Both processes yield Type IIa colorless lab-grown diamonds, comparable to some rare natural diamonds. These methods can also be adjusted to produce colored lab-grown diamonds.
The Four Cs of Diamonds
The way a diamond is cut, including its proportions, facet size, and position, is called the cut. This cut influences how the diamond captures and reflects light.
Researchers have studied the best proportions for a diamond's cut to make it sparkle the most. If a diamond's cut falls within these ideal parameters, it's considered well-cut.
When we talk about light and reflection, brilliance is the combination of all the white light reflected from the diamond's surface and inside. Dispersion refers to the flashes of color, also known as fire, you see in a polished diamond. Scintillation is the flashes of light you notice when the diamond, the light, or you move.
One important aspect that influences a diamond's worth is its color. Except for fancy-colored diamonds, the most prized diamonds are the ones with the least color. While many people may picture gem-quality diamonds as completely colorless, truly colorless diamonds are extremely rare.
Diamond color is assessed using letter grades, each representing a specific range of color. This evaluation is done through a manual process where the diamond is compared to a master set to determine its place within the color spectrum.
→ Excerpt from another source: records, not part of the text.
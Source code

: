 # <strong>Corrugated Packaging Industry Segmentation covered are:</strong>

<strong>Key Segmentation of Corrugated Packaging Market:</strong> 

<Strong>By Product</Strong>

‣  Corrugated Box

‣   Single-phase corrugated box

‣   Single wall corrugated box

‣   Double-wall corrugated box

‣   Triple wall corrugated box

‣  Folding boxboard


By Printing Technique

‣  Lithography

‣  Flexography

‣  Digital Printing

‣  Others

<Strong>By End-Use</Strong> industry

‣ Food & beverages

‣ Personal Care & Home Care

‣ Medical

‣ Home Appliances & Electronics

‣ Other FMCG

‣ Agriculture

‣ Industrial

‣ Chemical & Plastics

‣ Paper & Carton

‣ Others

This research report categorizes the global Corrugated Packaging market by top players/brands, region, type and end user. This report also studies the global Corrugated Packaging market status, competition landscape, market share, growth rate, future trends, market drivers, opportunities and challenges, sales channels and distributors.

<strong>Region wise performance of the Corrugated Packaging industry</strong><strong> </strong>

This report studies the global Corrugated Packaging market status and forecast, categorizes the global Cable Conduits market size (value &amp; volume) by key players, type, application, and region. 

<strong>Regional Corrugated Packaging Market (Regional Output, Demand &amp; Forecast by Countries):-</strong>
A diamond's clarity is determined by whether it has visible flaws or not. Even tiny surface blemishes or internal inclusions, which might only be seen under magnification, can impact the diamond's brilliance and, consequently, its value.
There are different clarity grades assigned to diamonds, each indicating the presence or absence of flaws:
- FL (Flawless): No internal or external clarity characteristics.
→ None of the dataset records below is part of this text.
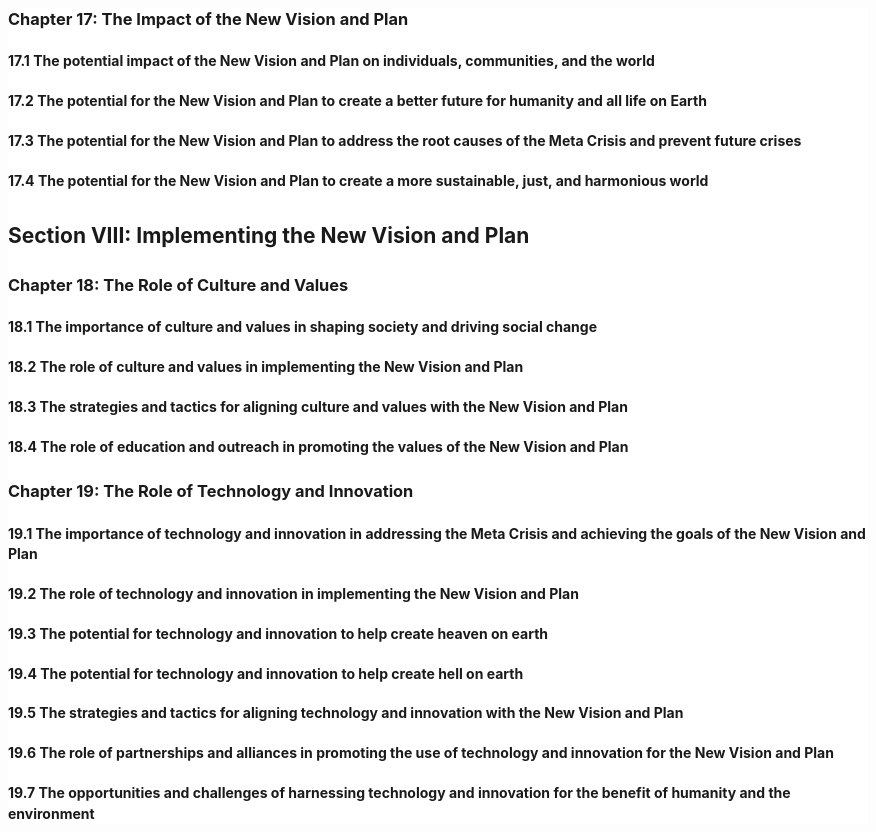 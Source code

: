 
### Chapter 17: The Impact of the New Vision and Plan 

#### 17.1 The potential impact of the New Vision and Plan on individuals, communities, and the world 
#### 17.2 The potential for the New Vision and Plan to create a better future for humanity and all life on Earth 
#### 17.3 The potential for the New Vision and Plan to address the root causes of the Meta Crisis and prevent future crises 
#### 17.4 The potential for the New Vision and Plan to create a more sustainable, just, and harmonious world

## Section VIII: Implementing the New Vision and Plan

### Chapter 18: The Role of Culture and Values 

#### 18.1 The importance of culture and values in shaping society and driving social change 
#### 18.2 The role of culture and values in implementing the New Vision and Plan 
#### 18.3 The strategies and tactics for aligning culture and values with the New Vision and Plan 
#### 18.4 The role of education and outreach in promoting the values of the New Vision and Plan

### Chapter 19: The Role of Technology and Innovation 

#### 19.1 The importance of technology and innovation in addressing the Meta Crisis and achieving the goals of the New Vision and Plan 
#### 19.2 The role of technology and innovation in implementing the New Vision and Plan 
#### 19.3 The potential for technology and innovation to help create heaven on earth  
#### 19.4 The potential for technology and innovation to help create hell on earth 
#### 19.5 The strategies and tactics for aligning technology and innovation with the New Vision and Plan 
#### 19.6 The role of partnerships and alliances in promoting the use of technology and innovation for the New Vision and Plan
#### 19.7 The opportunities and challenges of harnessing technology and innovation for the benefit of humanity and the environment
- IF (Internally Flawless): No internal clarity characteristics.
- VVS1, VVS2 (Very, Very Slightly Included): Difficult to see under 10X magnification.
- VS1, VS2 (Very Slightly Included): Inclusions are not typically visible to the unaided eye.
- SI1, SI2 (Slightly Included): Visible under 10X magnification and may be visible to the unaided eye.
- I1, I2, I3 (Included): Inclusions are visible to the unaided eye.
Carat is a measure of a diamond's weight. Sometimes, you might hear about a diamond's weight in points. Just so you know, one carat equals 100 points. For example, a 75-point diamond is the same as 0.75 carats. Larger diamonds are rarer, and they have a higher value per carat. That's why the price of a diamond goes up a lot as its size increases.